How to Use Data Version Control (DVC)

Initial Setup

(This has already been done for the cfl repo)

Reference: https://dvc.org/doc/start

  1. Clone your repository

  2. Install DVC: pip install dvc, or conda install -c conda-forge dvc, or follow instructions here: https://dvc.org/doc/install

  3. Initialize dvc:

    • In a terminal, navigate to your git repository

    • Run: dvc init

    • If you run git status, you will now see that several dvc files have been created. Git needs to keep track of these files, so run: git commit -m "Initialize DVC"

If DVC has already been set up for a repository (i.e. by your collaborator)

  1. clone your repository with git

  2. make sure DVC is installed on your local machine (see step 2 above).

Setup remote drive for DVC storage

References:

  • https://dvc.org/doc/start/data-and-model-versioning#storing-and-sharing

  • https://dvc.org/doc/command-reference/remote/add#remote-add

Note: if a collaborator has set up DVC for your repo, they may have already configured a remote storage location and you can skip this.

While git is great for software version control, git repository hosting services like GitHub often have conservative storage limits, making it a challenge to track/backup data files with git. DVC circumvents this issue by pushing data files to a remote storage device that the user specifies. This can be a lab server, Google Drive, AWS S3 bucket, or other accepted drive listed here: https://dvc.org/doc/command-reference/remote/add#supported-storage-types.

The following instructions are for how to configure a Google Drive directory as your remote storage location.

  1. Navigate to drive.google.com and create a new folder where you would like to store your data with DVC for this project. I will call this folder my_project_data.

  2. Enter the folder you just created. If you look at the website url, you will see an identification string that looks something like 4cvftbgynmuljmknbvy. Copy this for the next step.

  3. In your terminal, navigate to your git repository.

  4. Configure DVC to use this remote storage location: dvc remote add -d storage gdrive://4cvftbgynmuljmknbvy/my_project_data (replace the jumble in the middle with the code you copied from your Google Drive url)

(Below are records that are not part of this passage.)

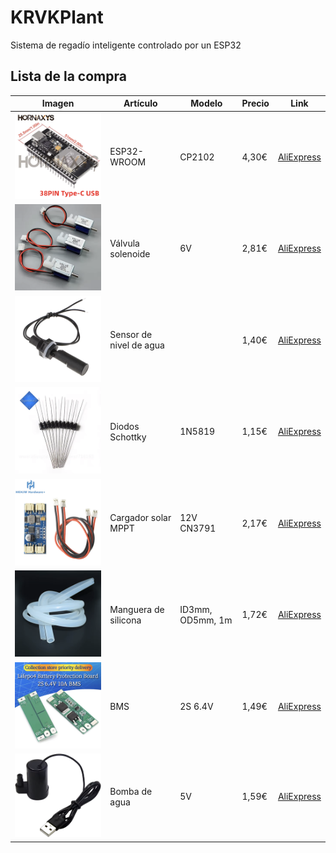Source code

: # KRVKPlant
Sistema de regadío inteligente controlado por un ESP32

## Lista de la compra

|Imagen|Artículo|Modelo|Precio|Link|
|------|--------|------|------|----|
|![Foto](/git_res/img/esp32.png)|ESP32-WROOM|CP2102|4,30€|[AliExpress](https://es.aliexpress.com/item/1005007546914400.html)|
|![Foto](/git_res/img/valvula.png)|Válvula solenoide|6V|2,81€|[AliExpress](https://es.aliexpress.com/item/1005005239122477.html)|
|![Foto](/git_res/img/sensor_nivel_agua.png)|Sensor de nivel de agua||1,40€|[AliExpress](https://es.aliexpress.com/item/1005005962362044.html)|
|![Foto](/git_res/img/diodos_schottky.png)|Diodos Schottky|1N5819|1,15€|[AliExpress](https://es.aliexpress.com/item/1005001552094086.html)|
|![Foto](/git_res/img/mppt.png)|Cargador solar MPPT|12V CN3791|2,17€|[AliExpress](https://es.aliexpress.com/item/1005006674776560.html)|
|![Foto](/git_res/img/manguera.png)|Manguera de silicona|ID3mm, OD5mm, 1m|1,72€|[AliExpress](https://es.aliexpress.com/item/1005008162918544.html)|
|![Foto](/git_res/img/bms.png)|BMS|2S 6.4V|1,49€|[AliExpress](https://es.aliexpress.com/item/1005007847102651.html)|
|![Foto](/git_res/img/submarino.png)|Bomba de agua|5V|1,59€|[AliExpress](https://es.aliexpress.com/item/1005007226368129.html)|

  5. DVC will have updated your dvc config file with information about the remote storage device. Track this change with git: git commit .dvc/config -m "Configure remote storage"

  6. Push changes: git push origin main

Add New Data to Remote Drive

References:

  • https://dvc.org/doc/start/data-versioning

  • https://dvc.org/doc/command-reference/add

Prerequisite: make sure a remote storage device has been configured with DVC for this git repository.

  1. Save your data file within your git repository locally.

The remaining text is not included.